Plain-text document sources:
= Beginning of Section =
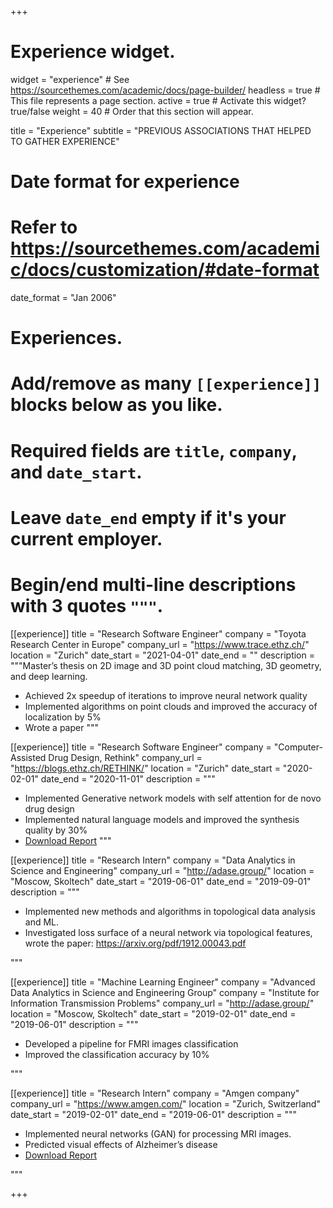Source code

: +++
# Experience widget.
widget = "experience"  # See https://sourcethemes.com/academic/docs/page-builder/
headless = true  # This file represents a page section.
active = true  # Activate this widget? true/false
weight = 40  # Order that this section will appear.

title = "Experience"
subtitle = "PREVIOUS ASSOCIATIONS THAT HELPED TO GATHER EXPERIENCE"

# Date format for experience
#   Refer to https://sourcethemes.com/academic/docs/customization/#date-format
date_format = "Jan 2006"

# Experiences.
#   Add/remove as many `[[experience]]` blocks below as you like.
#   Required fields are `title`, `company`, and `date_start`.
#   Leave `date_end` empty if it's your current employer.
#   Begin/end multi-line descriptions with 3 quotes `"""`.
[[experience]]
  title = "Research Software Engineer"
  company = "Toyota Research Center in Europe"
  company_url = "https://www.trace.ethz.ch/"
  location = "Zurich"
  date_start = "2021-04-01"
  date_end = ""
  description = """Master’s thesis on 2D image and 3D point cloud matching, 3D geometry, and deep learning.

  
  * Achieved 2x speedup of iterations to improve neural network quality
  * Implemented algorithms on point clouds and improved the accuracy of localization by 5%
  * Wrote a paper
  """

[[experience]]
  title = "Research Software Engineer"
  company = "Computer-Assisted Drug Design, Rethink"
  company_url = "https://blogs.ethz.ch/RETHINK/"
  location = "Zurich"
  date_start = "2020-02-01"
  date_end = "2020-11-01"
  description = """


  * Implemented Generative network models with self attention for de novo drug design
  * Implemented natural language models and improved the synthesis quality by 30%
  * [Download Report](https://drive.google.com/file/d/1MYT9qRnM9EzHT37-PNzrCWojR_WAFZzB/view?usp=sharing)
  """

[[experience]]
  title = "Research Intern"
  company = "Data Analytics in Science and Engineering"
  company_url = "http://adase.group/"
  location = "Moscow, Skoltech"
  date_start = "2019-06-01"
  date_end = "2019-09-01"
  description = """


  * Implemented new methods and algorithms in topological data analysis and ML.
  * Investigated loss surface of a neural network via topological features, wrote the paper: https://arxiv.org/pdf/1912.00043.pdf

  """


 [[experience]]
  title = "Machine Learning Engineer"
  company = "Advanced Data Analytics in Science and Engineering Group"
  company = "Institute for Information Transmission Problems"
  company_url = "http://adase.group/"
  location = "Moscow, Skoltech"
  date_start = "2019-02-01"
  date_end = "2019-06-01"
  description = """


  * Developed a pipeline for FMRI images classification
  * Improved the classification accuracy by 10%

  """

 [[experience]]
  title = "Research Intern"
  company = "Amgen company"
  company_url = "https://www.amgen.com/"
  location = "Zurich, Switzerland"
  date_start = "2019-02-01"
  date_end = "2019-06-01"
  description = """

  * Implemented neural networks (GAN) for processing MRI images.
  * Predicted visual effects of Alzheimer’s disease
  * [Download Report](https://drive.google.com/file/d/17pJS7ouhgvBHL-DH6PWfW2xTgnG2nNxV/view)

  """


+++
= End of Section =
▸ **Your objective**
Report each line in the data that holds the word "models".

▸ **Task solution**
  * Implemented Generative network models with self attention for de novo drug design
  * Implemented natural language models and improved the synthesis quality by 30%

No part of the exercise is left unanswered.